* Saved entries:
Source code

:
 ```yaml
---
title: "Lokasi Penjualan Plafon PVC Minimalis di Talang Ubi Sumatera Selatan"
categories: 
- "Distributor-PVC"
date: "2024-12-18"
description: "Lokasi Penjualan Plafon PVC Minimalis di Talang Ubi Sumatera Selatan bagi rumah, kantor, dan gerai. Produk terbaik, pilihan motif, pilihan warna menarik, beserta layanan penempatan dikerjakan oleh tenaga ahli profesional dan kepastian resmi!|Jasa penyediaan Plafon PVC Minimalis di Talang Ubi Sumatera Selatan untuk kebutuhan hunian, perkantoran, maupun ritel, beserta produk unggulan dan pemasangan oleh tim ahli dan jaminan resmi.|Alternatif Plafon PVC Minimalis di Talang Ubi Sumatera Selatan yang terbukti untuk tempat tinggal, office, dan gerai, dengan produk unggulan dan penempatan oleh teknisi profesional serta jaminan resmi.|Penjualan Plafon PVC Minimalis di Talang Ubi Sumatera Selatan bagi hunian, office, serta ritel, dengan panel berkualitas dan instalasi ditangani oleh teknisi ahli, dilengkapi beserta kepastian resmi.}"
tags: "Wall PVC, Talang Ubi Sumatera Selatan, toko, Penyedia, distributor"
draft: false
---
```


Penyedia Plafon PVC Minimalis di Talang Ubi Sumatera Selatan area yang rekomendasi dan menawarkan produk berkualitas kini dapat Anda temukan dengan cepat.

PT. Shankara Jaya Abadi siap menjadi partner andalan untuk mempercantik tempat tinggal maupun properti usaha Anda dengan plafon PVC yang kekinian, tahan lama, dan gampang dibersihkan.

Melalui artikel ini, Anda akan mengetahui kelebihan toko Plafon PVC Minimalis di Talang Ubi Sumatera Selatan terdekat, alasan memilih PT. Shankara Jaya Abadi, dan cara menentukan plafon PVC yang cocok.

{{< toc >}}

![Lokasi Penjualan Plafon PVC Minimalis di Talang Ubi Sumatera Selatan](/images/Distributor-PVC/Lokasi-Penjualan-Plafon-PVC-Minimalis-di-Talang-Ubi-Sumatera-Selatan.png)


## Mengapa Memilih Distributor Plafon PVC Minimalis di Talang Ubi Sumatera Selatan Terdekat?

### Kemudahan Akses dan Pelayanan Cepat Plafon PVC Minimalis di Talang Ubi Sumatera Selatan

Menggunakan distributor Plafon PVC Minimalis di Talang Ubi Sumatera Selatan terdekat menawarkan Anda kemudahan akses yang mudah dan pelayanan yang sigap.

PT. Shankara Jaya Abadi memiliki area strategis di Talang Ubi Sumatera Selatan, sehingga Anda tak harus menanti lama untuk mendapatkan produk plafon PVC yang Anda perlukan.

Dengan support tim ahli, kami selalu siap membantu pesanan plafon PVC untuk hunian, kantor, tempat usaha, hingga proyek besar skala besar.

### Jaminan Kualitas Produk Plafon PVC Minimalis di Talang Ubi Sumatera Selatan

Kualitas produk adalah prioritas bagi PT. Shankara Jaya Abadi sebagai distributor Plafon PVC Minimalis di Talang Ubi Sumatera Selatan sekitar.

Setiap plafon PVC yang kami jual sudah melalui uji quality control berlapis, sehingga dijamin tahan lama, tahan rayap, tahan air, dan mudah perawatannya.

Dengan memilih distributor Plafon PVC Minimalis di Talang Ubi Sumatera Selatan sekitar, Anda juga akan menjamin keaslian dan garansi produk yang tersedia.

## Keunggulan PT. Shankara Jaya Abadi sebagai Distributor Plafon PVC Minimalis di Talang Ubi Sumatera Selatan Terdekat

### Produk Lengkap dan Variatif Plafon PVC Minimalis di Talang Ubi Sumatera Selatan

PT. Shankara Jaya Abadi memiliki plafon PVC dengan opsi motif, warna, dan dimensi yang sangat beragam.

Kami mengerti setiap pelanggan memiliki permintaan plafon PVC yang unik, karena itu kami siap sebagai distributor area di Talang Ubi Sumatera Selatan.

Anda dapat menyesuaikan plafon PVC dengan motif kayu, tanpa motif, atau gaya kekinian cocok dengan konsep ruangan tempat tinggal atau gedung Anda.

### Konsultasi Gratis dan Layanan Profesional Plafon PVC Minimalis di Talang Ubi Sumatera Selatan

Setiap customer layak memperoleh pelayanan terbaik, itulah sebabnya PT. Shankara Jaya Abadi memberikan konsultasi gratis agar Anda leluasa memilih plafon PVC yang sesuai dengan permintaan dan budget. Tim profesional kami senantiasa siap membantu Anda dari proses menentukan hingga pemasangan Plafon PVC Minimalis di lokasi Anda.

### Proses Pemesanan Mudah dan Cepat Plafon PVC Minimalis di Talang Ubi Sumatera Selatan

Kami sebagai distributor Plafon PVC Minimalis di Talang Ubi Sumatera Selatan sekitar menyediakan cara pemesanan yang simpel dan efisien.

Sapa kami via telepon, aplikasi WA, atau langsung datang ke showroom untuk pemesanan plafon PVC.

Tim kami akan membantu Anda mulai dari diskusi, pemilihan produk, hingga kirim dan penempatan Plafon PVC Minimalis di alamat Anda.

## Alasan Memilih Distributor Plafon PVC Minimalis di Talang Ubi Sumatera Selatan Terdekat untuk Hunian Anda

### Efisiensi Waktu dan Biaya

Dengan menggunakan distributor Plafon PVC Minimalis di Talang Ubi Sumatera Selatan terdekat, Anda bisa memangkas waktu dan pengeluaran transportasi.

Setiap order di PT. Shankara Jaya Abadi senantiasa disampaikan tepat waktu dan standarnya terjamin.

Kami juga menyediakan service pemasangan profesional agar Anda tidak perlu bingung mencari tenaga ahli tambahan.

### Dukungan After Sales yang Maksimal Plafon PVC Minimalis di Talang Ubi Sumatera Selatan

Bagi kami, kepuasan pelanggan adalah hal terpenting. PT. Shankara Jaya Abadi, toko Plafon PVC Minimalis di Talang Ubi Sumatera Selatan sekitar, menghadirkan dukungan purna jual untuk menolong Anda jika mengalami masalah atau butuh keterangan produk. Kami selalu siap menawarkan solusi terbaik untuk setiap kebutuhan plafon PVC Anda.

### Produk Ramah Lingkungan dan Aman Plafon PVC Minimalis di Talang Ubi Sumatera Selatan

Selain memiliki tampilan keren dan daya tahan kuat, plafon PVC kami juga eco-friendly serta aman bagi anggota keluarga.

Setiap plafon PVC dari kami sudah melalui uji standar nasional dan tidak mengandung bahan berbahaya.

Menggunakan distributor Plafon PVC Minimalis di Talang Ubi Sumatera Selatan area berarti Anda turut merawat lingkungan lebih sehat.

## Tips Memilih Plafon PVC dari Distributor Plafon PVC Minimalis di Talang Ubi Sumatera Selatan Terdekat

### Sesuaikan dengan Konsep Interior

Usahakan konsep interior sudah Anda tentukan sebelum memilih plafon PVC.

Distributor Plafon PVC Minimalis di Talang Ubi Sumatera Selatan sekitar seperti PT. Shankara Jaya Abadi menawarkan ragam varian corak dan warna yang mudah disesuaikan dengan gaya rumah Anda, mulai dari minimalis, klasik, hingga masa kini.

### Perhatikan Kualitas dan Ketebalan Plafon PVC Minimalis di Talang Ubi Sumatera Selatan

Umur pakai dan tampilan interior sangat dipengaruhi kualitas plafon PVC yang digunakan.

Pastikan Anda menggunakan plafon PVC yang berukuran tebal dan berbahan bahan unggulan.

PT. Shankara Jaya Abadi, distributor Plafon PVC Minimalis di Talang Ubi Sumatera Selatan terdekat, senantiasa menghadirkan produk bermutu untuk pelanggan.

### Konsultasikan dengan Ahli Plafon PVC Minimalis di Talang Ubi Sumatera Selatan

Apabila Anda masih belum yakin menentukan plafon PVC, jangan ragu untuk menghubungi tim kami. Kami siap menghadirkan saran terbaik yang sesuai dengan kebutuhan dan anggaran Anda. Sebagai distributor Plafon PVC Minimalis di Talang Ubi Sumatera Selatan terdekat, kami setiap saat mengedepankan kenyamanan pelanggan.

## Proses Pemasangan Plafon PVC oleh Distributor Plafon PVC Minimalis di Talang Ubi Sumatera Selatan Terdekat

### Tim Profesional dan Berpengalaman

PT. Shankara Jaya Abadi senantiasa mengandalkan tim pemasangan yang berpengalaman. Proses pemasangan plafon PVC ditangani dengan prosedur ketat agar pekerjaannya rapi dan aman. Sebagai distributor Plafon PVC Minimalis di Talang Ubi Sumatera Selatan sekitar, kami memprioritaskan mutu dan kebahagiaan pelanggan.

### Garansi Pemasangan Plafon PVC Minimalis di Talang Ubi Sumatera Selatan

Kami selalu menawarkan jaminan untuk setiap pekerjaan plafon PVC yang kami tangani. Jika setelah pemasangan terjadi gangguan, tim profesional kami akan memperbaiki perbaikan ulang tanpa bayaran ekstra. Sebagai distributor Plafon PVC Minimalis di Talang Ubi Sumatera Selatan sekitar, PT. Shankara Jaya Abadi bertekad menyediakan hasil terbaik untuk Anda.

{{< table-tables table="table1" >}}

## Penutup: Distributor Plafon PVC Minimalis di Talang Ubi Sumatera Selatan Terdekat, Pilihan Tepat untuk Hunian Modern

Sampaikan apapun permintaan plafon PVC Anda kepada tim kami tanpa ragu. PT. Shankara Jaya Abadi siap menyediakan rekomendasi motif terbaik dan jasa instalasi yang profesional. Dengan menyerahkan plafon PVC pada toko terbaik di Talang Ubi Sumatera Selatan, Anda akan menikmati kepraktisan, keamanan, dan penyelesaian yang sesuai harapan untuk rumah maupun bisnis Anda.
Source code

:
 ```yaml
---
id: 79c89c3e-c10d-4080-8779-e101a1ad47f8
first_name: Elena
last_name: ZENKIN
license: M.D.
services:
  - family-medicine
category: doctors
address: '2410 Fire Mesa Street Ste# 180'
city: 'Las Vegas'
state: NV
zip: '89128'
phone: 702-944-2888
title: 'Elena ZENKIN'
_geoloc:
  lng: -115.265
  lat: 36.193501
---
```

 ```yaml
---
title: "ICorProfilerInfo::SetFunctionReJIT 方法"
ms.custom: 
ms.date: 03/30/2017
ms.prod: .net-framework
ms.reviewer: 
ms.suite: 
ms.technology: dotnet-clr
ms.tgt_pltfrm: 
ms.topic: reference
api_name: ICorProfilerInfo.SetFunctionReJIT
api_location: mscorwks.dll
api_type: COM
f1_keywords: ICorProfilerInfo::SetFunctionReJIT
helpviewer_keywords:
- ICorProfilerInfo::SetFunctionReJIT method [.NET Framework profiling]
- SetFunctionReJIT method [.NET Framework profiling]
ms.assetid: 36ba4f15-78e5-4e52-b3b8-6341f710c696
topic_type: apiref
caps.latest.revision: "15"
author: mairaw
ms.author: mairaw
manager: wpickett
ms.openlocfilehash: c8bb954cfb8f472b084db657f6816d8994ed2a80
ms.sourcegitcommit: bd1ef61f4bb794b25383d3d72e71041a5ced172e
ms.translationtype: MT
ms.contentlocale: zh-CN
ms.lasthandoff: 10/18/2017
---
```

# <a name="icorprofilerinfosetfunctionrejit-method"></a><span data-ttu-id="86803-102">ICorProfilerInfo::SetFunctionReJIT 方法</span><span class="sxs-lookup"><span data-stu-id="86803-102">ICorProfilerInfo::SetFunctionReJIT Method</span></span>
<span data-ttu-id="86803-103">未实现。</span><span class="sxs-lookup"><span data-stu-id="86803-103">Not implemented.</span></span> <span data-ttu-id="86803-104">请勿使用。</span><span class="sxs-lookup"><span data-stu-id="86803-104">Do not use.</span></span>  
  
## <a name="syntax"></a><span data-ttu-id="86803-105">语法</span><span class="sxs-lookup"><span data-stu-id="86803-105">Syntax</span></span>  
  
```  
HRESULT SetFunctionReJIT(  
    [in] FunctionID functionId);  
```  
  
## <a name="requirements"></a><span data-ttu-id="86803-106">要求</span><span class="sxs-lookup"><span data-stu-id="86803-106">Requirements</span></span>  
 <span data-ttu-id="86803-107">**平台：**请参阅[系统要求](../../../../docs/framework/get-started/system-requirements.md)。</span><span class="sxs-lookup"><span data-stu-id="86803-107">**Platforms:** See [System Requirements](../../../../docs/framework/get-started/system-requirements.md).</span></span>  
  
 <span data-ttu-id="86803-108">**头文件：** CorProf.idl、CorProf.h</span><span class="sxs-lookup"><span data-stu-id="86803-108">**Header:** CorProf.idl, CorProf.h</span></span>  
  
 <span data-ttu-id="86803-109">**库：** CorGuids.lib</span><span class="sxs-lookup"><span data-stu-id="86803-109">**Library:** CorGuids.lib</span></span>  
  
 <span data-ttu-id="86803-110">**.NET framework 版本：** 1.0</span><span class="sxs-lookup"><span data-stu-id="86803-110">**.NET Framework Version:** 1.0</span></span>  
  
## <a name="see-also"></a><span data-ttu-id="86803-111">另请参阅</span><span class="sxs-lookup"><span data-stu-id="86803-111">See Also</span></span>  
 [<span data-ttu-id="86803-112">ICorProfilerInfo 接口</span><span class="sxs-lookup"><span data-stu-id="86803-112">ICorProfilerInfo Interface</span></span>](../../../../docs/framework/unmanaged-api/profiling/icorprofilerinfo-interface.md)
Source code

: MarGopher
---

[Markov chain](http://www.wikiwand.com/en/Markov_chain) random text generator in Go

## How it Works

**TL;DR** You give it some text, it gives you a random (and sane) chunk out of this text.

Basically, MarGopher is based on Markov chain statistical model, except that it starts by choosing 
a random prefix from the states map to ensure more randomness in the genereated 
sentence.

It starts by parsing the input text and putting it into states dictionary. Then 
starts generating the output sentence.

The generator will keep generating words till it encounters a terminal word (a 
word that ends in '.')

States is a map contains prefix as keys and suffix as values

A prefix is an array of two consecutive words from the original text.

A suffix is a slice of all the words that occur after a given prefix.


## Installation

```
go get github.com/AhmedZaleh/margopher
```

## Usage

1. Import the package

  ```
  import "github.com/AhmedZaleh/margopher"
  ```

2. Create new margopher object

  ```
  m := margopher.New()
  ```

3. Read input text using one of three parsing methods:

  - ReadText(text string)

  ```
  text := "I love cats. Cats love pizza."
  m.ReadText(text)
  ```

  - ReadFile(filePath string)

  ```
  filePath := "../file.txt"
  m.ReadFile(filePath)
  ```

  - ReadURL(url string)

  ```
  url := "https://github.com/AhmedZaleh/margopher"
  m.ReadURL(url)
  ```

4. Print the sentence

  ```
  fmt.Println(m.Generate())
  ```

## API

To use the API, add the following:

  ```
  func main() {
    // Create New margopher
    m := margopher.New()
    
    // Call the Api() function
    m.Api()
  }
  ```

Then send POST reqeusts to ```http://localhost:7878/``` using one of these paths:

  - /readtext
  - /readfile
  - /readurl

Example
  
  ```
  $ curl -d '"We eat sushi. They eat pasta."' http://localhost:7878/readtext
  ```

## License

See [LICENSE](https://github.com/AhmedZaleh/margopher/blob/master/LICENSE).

* Assignment: The number of lines containing "AhmedZaleh" is all that is wanted; tally them in the data.

* Final answer: 4